Il n'en demeure pas moins que l'analyse des trois systèmes permet de constater que :
- la part respective laissée à la compensation et à l'assurance varie notablement entre eux ;
- la participation de l'État au paiement des primes d'assurance constitue une incitation à s'assurer ;
- le dispositif assurantiel espagnol s'avère un mécanisme de « partenariat public privé » d'un type original.
• Une part variable entre compensation et assurance
Les trois exemples étudiés laissent une part variable à l'assurance et à la compensation des dommages occasionnés par les catastrophes naturelles.

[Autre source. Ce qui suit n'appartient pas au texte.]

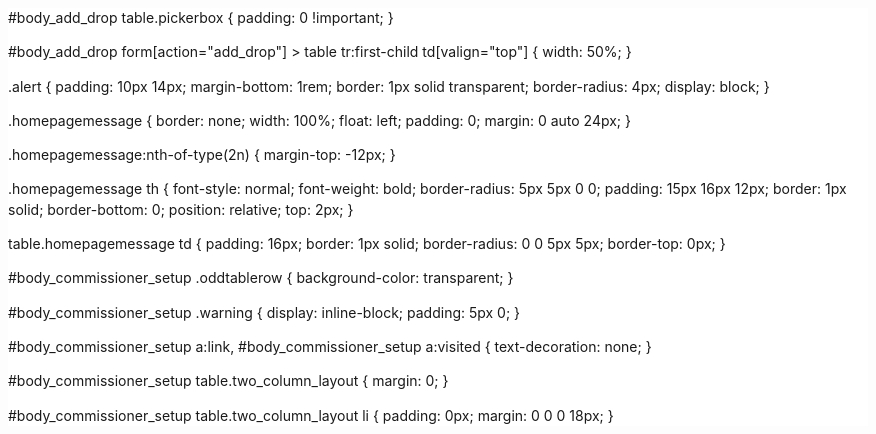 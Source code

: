 #body_add_drop table.pickerbox {
  padding: 0 !important; }

#body_add_drop form[action="add_drop"] > table tr:first-child td[valign="top"] {
  width: 50%; }

.alert {
  padding: 10px 14px;
  margin-bottom: 1rem;
  border: 1px solid transparent;
  border-radius: 4px;
  display: block; }

.homepagemessage {
  border: none;
  width: 100%;
  float: left;
  padding: 0;
  margin: 0 auto 24px; }

.homepagemessage:nth-of-type(2n) {
  margin-top: -12px; }

.homepagemessage th {
  font-style: normal;
  font-weight: bold;
  border-radius: 5px 5px 0 0;
  padding: 15px 16px 12px;
  border: 1px solid;
  border-bottom: 0;
  position: relative;
  top: 2px; }

table.homepagemessage td {
  padding: 16px;
  border: 1px solid;
  border-radius: 0 0 5px 5px;
  border-top: 0px; }

#body_commissioner_setup .oddtablerow {
  background-color: transparent; }

#body_commissioner_setup .warning {
  display: inline-block;
  padding: 5px 0; }

#body_commissioner_setup a:link, #body_commissioner_setup a:visited {
  text-decoration: none; }

#body_commissioner_setup table.two_column_layout {
  margin: 0; }

#body_commissioner_setup table.two_column_layout li {
  padding: 0px;
  margin: 0 0 0 18px; }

Par ordre croissant on retiendra :
- l'Allemagne, où le recours à l'assurance privée s'effectue sur la base exclusive du volontariat, la gestion du risque agricole étant en principe du ressort de l'agriculteur, étant observé cependant que les propriétaires d'animaux ont l'obligation de payer une cotisation aux Länder pour pouvoir être dédommagés en cas de maladie de leur cheptel ;
- les États-Unis, où les pouvoirs publics ont mis en place un dispositif public de compensation des dommages qui ne nécessite pas de versement de prime mais où les agriculteurs peuvent de surcroît s'assurer auprès d'une compagnie privée en acquittant une prime variable en fonction du niveau de rendement attendu et de la couverture choisie ;
- et enfin l'Espagne, où un dispositif d'assurance agricole ancien et spécifique tend à se généraliser, sous la forme d'un « partenariat public privé », les compensations versées en cas de catastrophe revêtant un caractère résiduel.

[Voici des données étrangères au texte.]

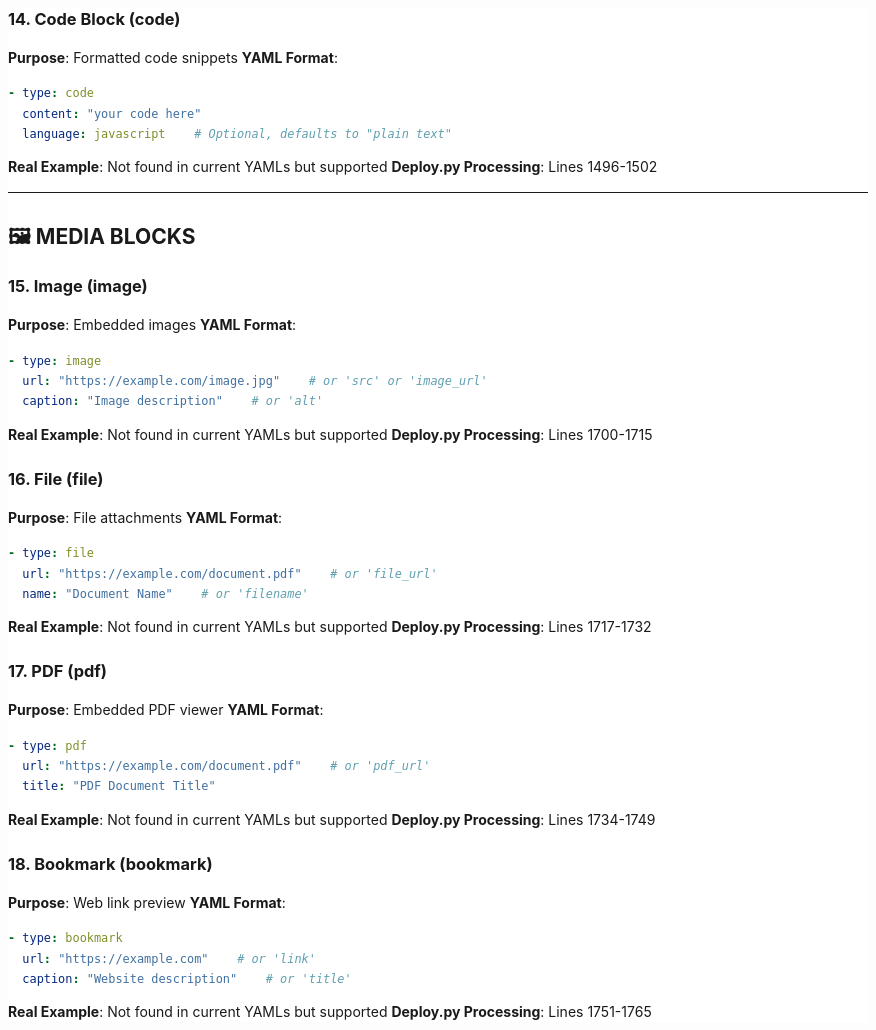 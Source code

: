 ### 14. Code Block (code)
**Purpose**: Formatted code snippets
**YAML Format**:
```yaml
- type: code
  content: "your code here"
  language: javascript    # Optional, defaults to "plain text"
```
**Real Example**: Not found in current YAMLs but supported
**Deploy.py Processing**: Lines 1496-1502

---

## 🖼️ MEDIA BLOCKS

### 15. Image (image)
**Purpose**: Embedded images
**YAML Format**:
```yaml
- type: image
  url: "https://example.com/image.jpg"    # or 'src' or 'image_url'
  caption: "Image description"    # or 'alt'
```
**Real Example**: Not found in current YAMLs but supported
**Deploy.py Processing**: Lines 1700-1715

### 16. File (file)
**Purpose**: File attachments
**YAML Format**:
```yaml
- type: file
  url: "https://example.com/document.pdf"    # or 'file_url'
  name: "Document Name"    # or 'filename'
```
**Real Example**: Not found in current YAMLs but supported
**Deploy.py Processing**: Lines 1717-1732

### 17. PDF (pdf)
**Purpose**: Embedded PDF viewer
**YAML Format**:
```yaml
- type: pdf
  url: "https://example.com/document.pdf"    # or 'pdf_url'
  title: "PDF Document Title"
```
**Real Example**: Not found in current YAMLs but supported
**Deploy.py Processing**: Lines 1734-1749

### 18. Bookmark (bookmark)
**Purpose**: Web link preview
**YAML Format**:
```yaml
- type: bookmark
  url: "https://example.com"    # or 'link'
  caption: "Website description"    # or 'title'
```
**Real Example**: Not found in current YAMLs but supported
**Deploy.py Processing**: Lines 1751-1765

• La participation de l'État au paiement des primes d'assurances : une incitation à s'assurer
Le paiement des primes d'assurances agricoles est en partie pris en charge par la puissance publique :
- aux États-Unis, où la Fédération acquitte une fraction de ces primes en fonction d'un taux déterminé par le Congrès, lequel variait en 2014 entre 38 et 80 % soit une moyenne de 62 % de sorte que, selon une étude, les polices d'assurance sont largement subventionnées ;
- en Espagne, où l'État paie une partie de la prime d'assurance et se substitue à l'agriculteur, de ce fait, à concurrence de ce montant, étant observé que les compensations versées par la puissance publique en cas de catastrophe ne sont destinées qu'aux agriculteurs qui ont souscrit une police d'assurance, ce qui établit malgré tout un lien entre le mécanisme d'assurance et le versement d'aides théoriquement sans contrepartie.
• Le dispositif assurantiel espagnol : un « partenariat public privé » original
La première singularité du système d'assurance agricole institué en Espagne tient à ce que le régime qui en détermine le cadre résulte de la volonté expresse du législateur, exprimée par la loi n° 87 du 28 décembre 1987 sur les assurances agricoles combinées, qui vise sa généralisation à toutes les branches de l'agriculture, y compris aux petits exploitants en vertu de la loi.
Il repose sur la collaboration de divers intervenants publics et privés, dont les assureurs et les entités qui représentent les intérêts des agriculteurs, lesquelles sont du reste autorisées à favoriser la signature de contrats collectifs.
Le dispositif laisse également une part importante à l'État :
- qui valide les caractéristiques des contrats et le montant des primes, la concurrence entre les compagnies d'assurance ne jouant que sur les frais de commercialisation de leurs produits ;
- et qui détermine, dans le cadre d'un plan annuel d'assurance, les zones de culture sur la base desquelles sont versées les subventions de l'État pour la souscription d'assurance.
* 1 AN, 14 ème législature, QE84020 du 7 juillet 2015 de M. Jean-Pierre Barbier, député, et AN, 14 ème législature, QE86678 du 11 août 2015 de Mme Véronique Louwagie, députée.